**Assignment**
Retype, without alteration, each line from the line containing "## Installation" to the final line of the records.

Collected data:
----
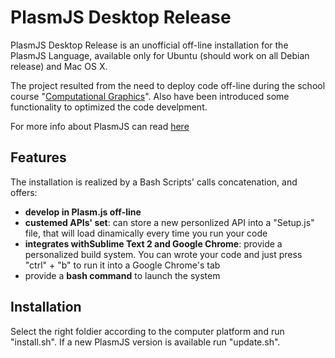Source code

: # PlasmJS Desktop Release

PlasmJS Desktop Release is an unofficial off-line installation for the PlasmJS Language, available only for Ubuntu (should work on all Debian release) and Mac OS X.

The project resulted from the need to deploy code off-line during the school course "[Computational Graphics]". Also have been introduced some functionality to optimized the code develpment.

For more info about PlasmJS can read [here] 

## Features

The installation is realized by a Bash Scripts' calls concatenation, and offers:
* **develop in Plasm.js off-line**
* **custemed APIs' set**: can store a new personlized API into a "Setup.js" file, that will load dinamically every time you run your code
* **integrates withSublime Text 2 and Google Chrome**: provide a personalized build system. You can wrote your code and just press "ctrl" + "b" to run it into a Google Chrome's tab
* provide a **bash command** to launch the system

## Installation

Select the right foldier according to the computer platform and run "install.sh". If a new PlasmJS version is available run "update.sh".


[Computational Graphics]: http://www.dia.uniroma3.it/~paoluzzi/web/did/graficacomp/2014/index.html
[here]: https://github.com/cvdlab/plasm.js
----
**Worked solution**
## Installation

Select the right foldier according to the computer platform and run "install.sh". If a new PlasmJS version is available run "update.sh".


[Computational Graphics]: http://www.dia.uniroma3.it/~paoluzzi/web/did/graficacomp/2014/index.html
[here]: https://github.com/cvdlab/plasm.js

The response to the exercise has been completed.